William Kirwan-TaylorOBE
- Full name: William John Kirwan-Taylor
- Born: 29 June 1905 Sutton, Surrey, England
- Died: 28 August 1994 (aged 89) Lausanne, Switzerland
- University: Trinity College, Cambridge
- Notable relative(s): Alfred Suenson-Taylor (brother) Charles Taylor (brother) Edward Mountain (grandson)
- Occupation: Surveyor

Rugby union career
- Position: Wing

International career
- Years: Team / Apps / (Points)
- 1928: England / 5 / (6)
- Allegiance: United Kingdom
- Branch: British Army
- Rank: Lieutenant colonel
- Units: Rifle Brigade
- Conflicts: World War II

= William Kirwan-Taylor =

England international rugby union player (1905-1994)
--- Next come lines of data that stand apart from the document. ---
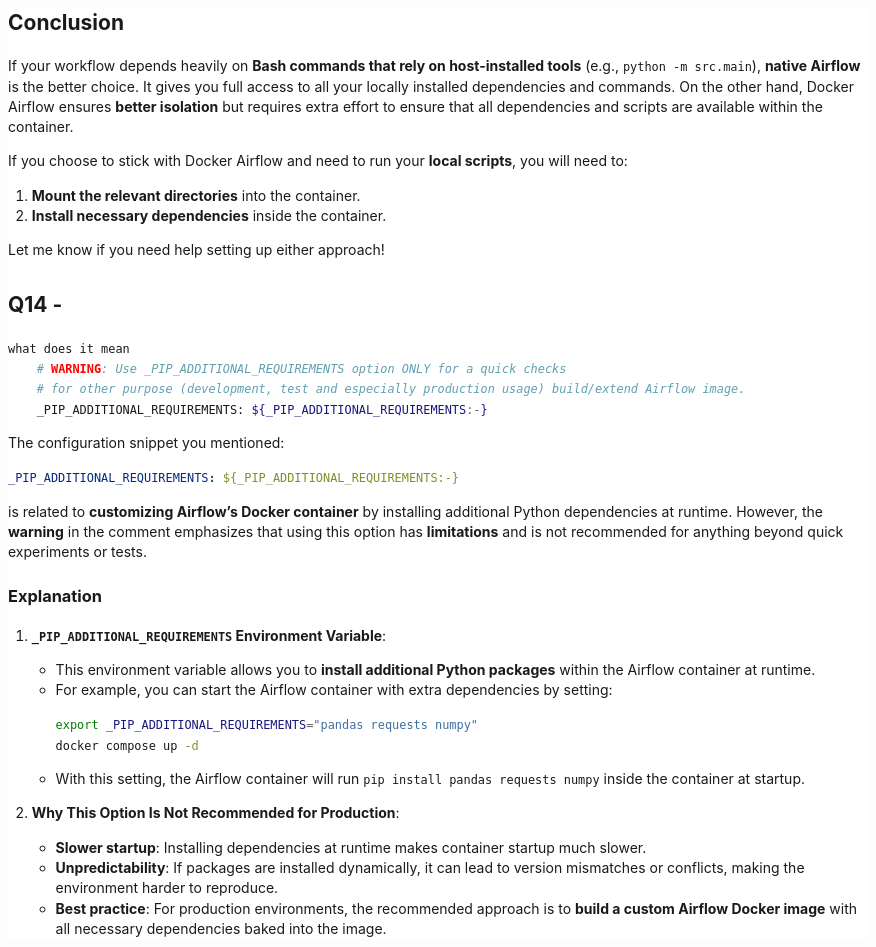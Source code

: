 
## **Conclusion**

If your workflow depends heavily on **Bash commands that rely on host-installed
tools** (e.g., `python -m src.main`), **native Airflow** is the better choice.
It gives you full access to all your locally installed dependencies and
commands. On the other hand, Docker Airflow ensures **better isolation** but
requires extra effort to ensure that all dependencies and scripts are available
within the container.

If you choose to stick with Docker Airflow and need to run your **local scripts**, you will need to:

1. **Mount the relevant directories** into the container.
2. **Install necessary dependencies** inside the container.

Let me know if you need help setting up either approach!


## Q14 -

```sh
what does it mean
    # WARNING: Use _PIP_ADDITIONAL_REQUIREMENTS option ONLY for a quick checks
    # for other purpose (development, test and especially production usage) build/extend Airflow image.
    _PIP_ADDITIONAL_REQUIREMENTS: ${_PIP_ADDITIONAL_REQUIREMENTS:-}
```
The configuration snippet you mentioned:

```yaml
_PIP_ADDITIONAL_REQUIREMENTS: ${_PIP_ADDITIONAL_REQUIREMENTS:-}
```

is related to **customizing Airflow’s Docker container** by installing
additional Python dependencies at runtime. However, the **warning** in the
comment emphasizes that using this option has **limitations** and is not
recommended for anything beyond quick experiments or tests.

### **Explanation**

1. **`_PIP_ADDITIONAL_REQUIREMENTS` Environment Variable**:
   - This environment variable allows you to **install additional Python packages** within the Airflow container at runtime.
   - For example, you can start the Airflow container with extra dependencies by setting:
     ```bash
     export _PIP_ADDITIONAL_REQUIREMENTS="pandas requests numpy"
     docker compose up -d
     ```
   - With this setting, the Airflow container will run `pip install pandas requests numpy` inside the container at startup.

2. **Why This Option Is Not Recommended for Production**:
   - **Slower startup**: Installing dependencies at runtime makes container startup much slower.
   - **Unpredictability**: If packages are installed dynamically, it can lead to version mismatches or conflicts, making the environment harder to reproduce.
   - **Best practice**: For production environments, the recommended approach is to **build a custom Airflow Docker image** with all necessary dependencies baked into the image.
Lieutenant colonel William John Kirwan-Taylor (29 June 1905 – 28 August 1994), also known as John Taylor, was an English international rugby union player of the 1920s.
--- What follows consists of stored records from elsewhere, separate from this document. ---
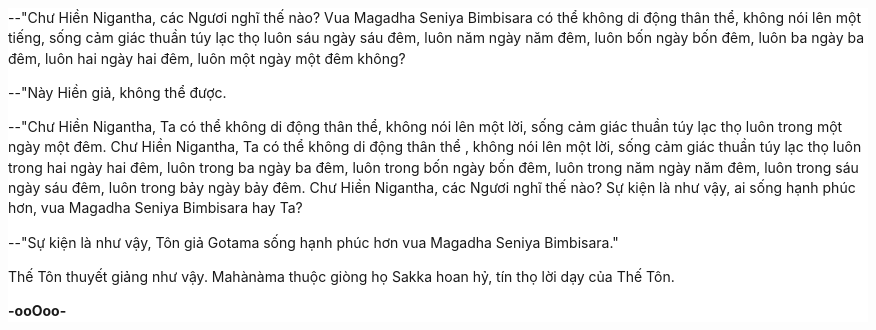 --"Chư Hiền Nigantha, các Ngươi nghĩ thế nào? Vua Magadha Seniya Bimbisara có thể không di động
thân thể, không nói lên một tiếng, sống cảm giác thuần túy lạc thọ luôn sáu ngày sáu đêm, luôn năm
ngày năm đêm, luôn bốn ngày bốn đêm, luôn ba ngày ba đêm, luôn hai ngày hai đêm, luôn một ngày
một đêm không?

--"Này Hiền giả, không thể được.

--"Chư Hiền Nigantha, Ta có thể không di động thân thể, không nói lên một lời, sống cảm giác thuần túy
lạc thọ luôn trong một ngày một đêm. Chư Hiền Nigantha, Ta có thể không di động thân thể , không nói
lên một lời, sống cảm giác thuần túy lạc thọ luôn trong hai ngày hai đêm, luôn trong ba ngày ba đêm,
luôn trong bốn ngày bốn đêm, luôn trong năm ngày năm đêm, luôn trong sáu ngày sáu đêm, luôn trong
bảy ngày bảy đêm. Chư Hiền Nigantha, các Ngươi nghĩ thế nào? Sự kiện là như vậy, ai sống hạnh phúc
hơn, vua Magadha Seniya Bimbisara hay Ta?

--"Sự kiện là như vậy, Tôn giả Gotama sống hạnh phúc hơn vua Magadha Seniya Bimbisara."

Thế Tôn thuyết giảng như vậy. Mahànàma thuộc giòng họ Sakka hoan hỷ, tín thọ lời dạy của Thế Tôn.

**-ooOoo-**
Kirwan-Taylor was born in Sutton, Surrey. One of his brothers was the long-serving Conservative MP Charles Taylor and another, Alfred Suenson-Taylor, 1st Baron Grantchester, stood unsuccessfully for the House of Commons as a Liberal. He read law at Trinity College, Cambridge, and featured in the 1926 Varsity Match for Cambridge University.
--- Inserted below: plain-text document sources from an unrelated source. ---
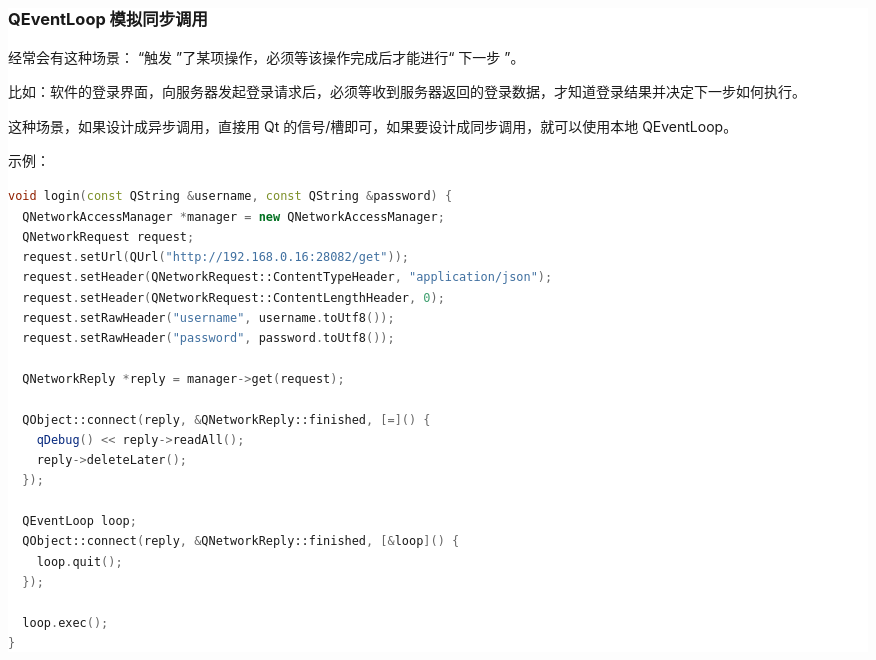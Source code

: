 ### QEventLoop 模拟同步调用

经常会有这种场景： “触发 ”了某项操作，必须等该操作完成后才能进行“ 下一步 ”。

比如：软件的登录界面，向服务器发起登录请求后，必须等收到服务器返回的登录数据，才知道登录结果并决定下一步如何执行。

这种场景，如果设计成异步调用，直接用 Qt 的信号/槽即可，如果要设计成同步调用，就可以使用本地 QEventLoop。

示例：

```cpp
void login(const QString &username, const QString &password) {
  QNetworkAccessManager *manager = new QNetworkAccessManager;
  QNetworkRequest request;
  request.setUrl(QUrl("http://192.168.0.16:28082/get"));
  request.setHeader(QNetworkRequest::ContentTypeHeader, "application/json");
  request.setHeader(QNetworkRequest::ContentLengthHeader, 0);
  request.setRawHeader("username", username.toUtf8());
  request.setRawHeader("password", password.toUtf8());

  QNetworkReply *reply = manager->get(request);

  QObject::connect(reply, &QNetworkReply::finished, [=]() {
    qDebug() << reply->readAll();
    reply->deleteLater();
  });

  QEventLoop loop;
  QObject::connect(reply, &QNetworkReply::finished, [&loop]() {
    loop.quit();
  });

  loop.exec();
}
```

```cpp

```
In 1928, Kirwan-Taylor gained five England caps as a right wing three-quarter, which included all four matches of their grand slam-winning Five Nations campaign, contributing a try against Wales at Swansea.

Kirwan-Taylor, a surveyor by profession, served as a lieutenant colonel with the Rifle Brigade during World War II and was also a General Staff Officer in the American 1st Airborne Division. He was made an Officer of the British Empire (OBE) in the 1946 Birthday Honours for his military service.